After discussing the huge growth in passenger numbers on the railway in recent years, and in freight tonnage, McLoughlin told the assembled factory workers, officials and journalists: “The only trouble with growth like that is it does put tremendous pressure on the railways, on the rail operators, and on Network Rail.”

He spoke of a site visit to Belper early last year to see Network Rail’s high output ‘factory train’ Track Relaying System in action (RTM’s own detailed article and site visit to see the TRS2 system working can be found in our Dec 2012 / Jan 2013 edition, p28-29) and the huge amount of sleepers it needs to do its job.

In an interview with RTM after the ceremony, McLoughlin said: “It’s very impressive and it’s just another sign of the investment that’s going on into the railways.

“It is good news. The important thing is to make sure the sleepers we’re getting are up to a high standard and specification, and
quality. This is very welcome indeed. I’m very pleased to be here at Doncaster to see this new plant.”

He praised the factory workers and Network Rail itself, saying the general public sometimes forget how important the railway infrastructure is to the running of trains.

The factory

The new facility, located on the former Woodyard site near Ten Pound Walk in Doncaster, will employ around 45 people. Its general manager, Peter Heubeck, said the site clearance and construction cost around £6.5m, plus another £6m for the manufacturing equipment inside.

sleeper factory layout

J F Finnegan of Sheffield was the design and build contractor on behalf of Trackwork Moll (itself building the factory on behalf of
Network Rail); Race Cottam Associates of Sheffield were project architects and the Doncaster office of Hannah Reed were the consulting civil engineers.

Heubeck told RTM that tests are still ongoing but the factory is now “almost” at the point of making perfect test sleepers. But it’s a long process, because the test sleepers need to attain their 28-day strength after casting, and then one of the tests – the cyclic loading test to simulate many thousands of passages of trains over a sleeper – takes a further three weeks.

Network Rail’s original announcements suggested the factory would be delivering sleepers for the network by spring 2013, but it won’t actually be until February 2014.

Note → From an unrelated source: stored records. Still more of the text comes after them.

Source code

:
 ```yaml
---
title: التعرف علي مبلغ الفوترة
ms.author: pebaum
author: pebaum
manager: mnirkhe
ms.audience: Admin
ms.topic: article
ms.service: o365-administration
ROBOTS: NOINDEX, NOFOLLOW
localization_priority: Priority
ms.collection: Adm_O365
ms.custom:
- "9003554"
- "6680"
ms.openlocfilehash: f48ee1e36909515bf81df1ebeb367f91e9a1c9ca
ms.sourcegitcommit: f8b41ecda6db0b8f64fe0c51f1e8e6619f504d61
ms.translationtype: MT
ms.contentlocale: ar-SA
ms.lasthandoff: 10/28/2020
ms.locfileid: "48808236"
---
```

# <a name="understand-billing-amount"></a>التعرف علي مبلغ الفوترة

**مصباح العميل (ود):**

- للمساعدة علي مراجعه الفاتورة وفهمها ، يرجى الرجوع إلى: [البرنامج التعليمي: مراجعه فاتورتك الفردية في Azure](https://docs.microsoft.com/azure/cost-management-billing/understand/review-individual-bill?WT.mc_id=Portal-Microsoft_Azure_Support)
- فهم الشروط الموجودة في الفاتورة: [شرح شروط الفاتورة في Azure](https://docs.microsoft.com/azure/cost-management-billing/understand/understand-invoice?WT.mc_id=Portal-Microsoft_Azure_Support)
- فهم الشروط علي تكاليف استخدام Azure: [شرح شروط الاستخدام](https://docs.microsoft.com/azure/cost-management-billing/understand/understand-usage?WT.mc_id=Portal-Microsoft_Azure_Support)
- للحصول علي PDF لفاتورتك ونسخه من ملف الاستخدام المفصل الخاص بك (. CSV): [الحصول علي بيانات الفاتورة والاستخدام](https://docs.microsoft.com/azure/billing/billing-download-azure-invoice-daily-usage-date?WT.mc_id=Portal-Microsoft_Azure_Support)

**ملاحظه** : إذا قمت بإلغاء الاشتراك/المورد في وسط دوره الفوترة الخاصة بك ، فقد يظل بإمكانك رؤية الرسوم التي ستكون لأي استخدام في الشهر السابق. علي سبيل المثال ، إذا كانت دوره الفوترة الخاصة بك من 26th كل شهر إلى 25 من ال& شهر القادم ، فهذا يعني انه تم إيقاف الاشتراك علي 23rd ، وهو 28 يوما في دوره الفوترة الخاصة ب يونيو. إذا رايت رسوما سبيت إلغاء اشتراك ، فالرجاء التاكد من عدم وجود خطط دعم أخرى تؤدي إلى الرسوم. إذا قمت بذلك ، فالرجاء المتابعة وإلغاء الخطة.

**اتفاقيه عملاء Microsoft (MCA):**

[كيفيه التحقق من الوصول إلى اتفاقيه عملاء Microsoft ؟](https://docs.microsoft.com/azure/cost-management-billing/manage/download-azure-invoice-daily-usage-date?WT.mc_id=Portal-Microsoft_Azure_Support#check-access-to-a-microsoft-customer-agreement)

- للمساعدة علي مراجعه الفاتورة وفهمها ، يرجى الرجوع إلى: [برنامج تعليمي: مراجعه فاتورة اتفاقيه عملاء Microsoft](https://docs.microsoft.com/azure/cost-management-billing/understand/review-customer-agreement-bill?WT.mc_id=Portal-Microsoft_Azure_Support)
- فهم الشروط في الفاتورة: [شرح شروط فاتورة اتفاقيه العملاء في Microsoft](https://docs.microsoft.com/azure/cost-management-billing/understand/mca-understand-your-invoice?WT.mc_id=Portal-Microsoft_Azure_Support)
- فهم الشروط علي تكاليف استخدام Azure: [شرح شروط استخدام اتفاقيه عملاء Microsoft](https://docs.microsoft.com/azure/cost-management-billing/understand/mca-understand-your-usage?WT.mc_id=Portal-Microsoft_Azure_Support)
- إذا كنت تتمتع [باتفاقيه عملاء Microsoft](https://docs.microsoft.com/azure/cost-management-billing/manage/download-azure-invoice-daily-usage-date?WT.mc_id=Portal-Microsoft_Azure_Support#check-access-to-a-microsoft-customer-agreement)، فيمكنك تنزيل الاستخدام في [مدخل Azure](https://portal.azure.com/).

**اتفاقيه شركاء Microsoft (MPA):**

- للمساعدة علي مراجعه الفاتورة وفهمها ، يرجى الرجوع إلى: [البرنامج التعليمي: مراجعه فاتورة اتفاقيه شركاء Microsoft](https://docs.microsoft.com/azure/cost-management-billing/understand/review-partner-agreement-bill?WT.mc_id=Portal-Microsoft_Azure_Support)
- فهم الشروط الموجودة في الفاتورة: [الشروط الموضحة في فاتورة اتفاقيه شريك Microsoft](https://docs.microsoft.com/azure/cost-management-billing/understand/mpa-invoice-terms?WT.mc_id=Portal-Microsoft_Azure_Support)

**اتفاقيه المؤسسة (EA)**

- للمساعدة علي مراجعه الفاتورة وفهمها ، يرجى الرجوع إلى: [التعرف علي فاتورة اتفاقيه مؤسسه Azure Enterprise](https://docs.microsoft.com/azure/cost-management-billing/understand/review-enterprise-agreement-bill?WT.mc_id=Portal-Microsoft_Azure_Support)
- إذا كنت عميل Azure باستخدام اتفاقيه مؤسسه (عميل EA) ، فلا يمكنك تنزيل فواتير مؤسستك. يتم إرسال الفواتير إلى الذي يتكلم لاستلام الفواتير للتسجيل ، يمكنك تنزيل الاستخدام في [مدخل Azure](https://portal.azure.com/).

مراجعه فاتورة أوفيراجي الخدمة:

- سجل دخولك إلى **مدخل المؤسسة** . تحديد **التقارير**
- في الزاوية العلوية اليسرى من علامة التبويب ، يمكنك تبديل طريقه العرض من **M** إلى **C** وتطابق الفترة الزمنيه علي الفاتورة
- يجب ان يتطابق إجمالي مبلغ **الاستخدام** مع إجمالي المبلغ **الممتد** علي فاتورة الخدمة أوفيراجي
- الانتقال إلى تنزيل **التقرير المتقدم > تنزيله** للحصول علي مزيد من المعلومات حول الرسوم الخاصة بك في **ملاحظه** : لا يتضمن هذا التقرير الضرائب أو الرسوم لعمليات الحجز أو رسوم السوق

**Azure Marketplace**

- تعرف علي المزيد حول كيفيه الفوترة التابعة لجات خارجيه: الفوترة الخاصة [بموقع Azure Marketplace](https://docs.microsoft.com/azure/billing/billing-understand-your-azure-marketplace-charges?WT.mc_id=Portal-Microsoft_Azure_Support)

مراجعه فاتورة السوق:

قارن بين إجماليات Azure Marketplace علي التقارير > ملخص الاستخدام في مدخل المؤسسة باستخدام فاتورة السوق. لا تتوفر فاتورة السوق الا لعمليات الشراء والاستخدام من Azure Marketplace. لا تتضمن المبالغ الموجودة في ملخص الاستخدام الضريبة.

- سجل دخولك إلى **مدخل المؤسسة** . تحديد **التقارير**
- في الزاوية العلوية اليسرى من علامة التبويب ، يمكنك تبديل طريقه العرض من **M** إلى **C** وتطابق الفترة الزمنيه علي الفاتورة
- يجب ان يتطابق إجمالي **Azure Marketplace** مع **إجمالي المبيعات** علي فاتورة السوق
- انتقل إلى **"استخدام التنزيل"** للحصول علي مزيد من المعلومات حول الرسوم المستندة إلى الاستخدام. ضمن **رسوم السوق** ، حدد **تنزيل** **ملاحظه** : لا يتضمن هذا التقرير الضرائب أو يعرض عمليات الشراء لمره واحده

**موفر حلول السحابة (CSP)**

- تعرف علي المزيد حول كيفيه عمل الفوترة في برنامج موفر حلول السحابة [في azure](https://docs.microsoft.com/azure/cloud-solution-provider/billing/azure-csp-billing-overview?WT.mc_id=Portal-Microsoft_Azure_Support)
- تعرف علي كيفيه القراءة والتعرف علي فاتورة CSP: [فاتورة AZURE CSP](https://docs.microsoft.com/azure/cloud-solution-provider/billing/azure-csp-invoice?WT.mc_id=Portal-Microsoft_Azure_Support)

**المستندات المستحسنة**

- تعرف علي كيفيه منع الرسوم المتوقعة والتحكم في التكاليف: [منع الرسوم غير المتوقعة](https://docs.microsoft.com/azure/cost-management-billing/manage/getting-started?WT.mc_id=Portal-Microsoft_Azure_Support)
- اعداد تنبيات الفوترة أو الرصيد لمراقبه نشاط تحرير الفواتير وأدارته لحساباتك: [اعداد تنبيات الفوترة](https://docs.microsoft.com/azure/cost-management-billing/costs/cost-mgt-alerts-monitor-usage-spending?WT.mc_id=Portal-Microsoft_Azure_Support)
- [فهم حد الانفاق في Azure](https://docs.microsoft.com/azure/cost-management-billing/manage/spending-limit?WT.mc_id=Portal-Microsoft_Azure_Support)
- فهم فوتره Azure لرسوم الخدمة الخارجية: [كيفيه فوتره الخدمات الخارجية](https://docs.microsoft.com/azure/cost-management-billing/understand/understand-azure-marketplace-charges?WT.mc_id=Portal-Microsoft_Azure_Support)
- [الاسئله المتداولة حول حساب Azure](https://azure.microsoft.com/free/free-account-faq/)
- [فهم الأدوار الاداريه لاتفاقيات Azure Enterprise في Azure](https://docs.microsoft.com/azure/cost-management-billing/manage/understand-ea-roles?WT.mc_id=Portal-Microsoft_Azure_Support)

David Millar, projects manager in Network Rail NDS’s Enhancements team, told RTM: “Planning and getting the contracts agreed took longer than expected and, now that the construction is complete, the works to make sure that the sleepers are perfect is taking a little longer than expected. The factory is producing sleepers but is still a short time away from receiving product acceptance.”

Although the basic production method is tried-and-tested, the new factory automates many more processes to make it more efficient – meaning lower sleeper prices for Network Rail. There’s also been “real technical improvement” in two areas, Heubeck said – more accurate measuring of the tension load on each individual steel strand through the sleepers (there are six or eight tensioned strands depending on the sleeper type), and the new 3D measuring equipment in the factory’s own lab.

McLoughlin was shown how this equipment works, and Heubeck called it “so much more accurate than previous ways of doing it…it’s a real step forward.”

IMAG1241

Steady-state production

Although Network Rail has suggested it will want every sleeper produced by the factory (about 400,000 a year), demand is certain to fluctuate. But the factory needs to maintain steady-state manufacturing to keep quality control high. So it has a huge stockyard able
to accommodate 90,000 manufactured sleepers to act as a ‘buffer’ between constant, predictable production and fluctuating real-world demand.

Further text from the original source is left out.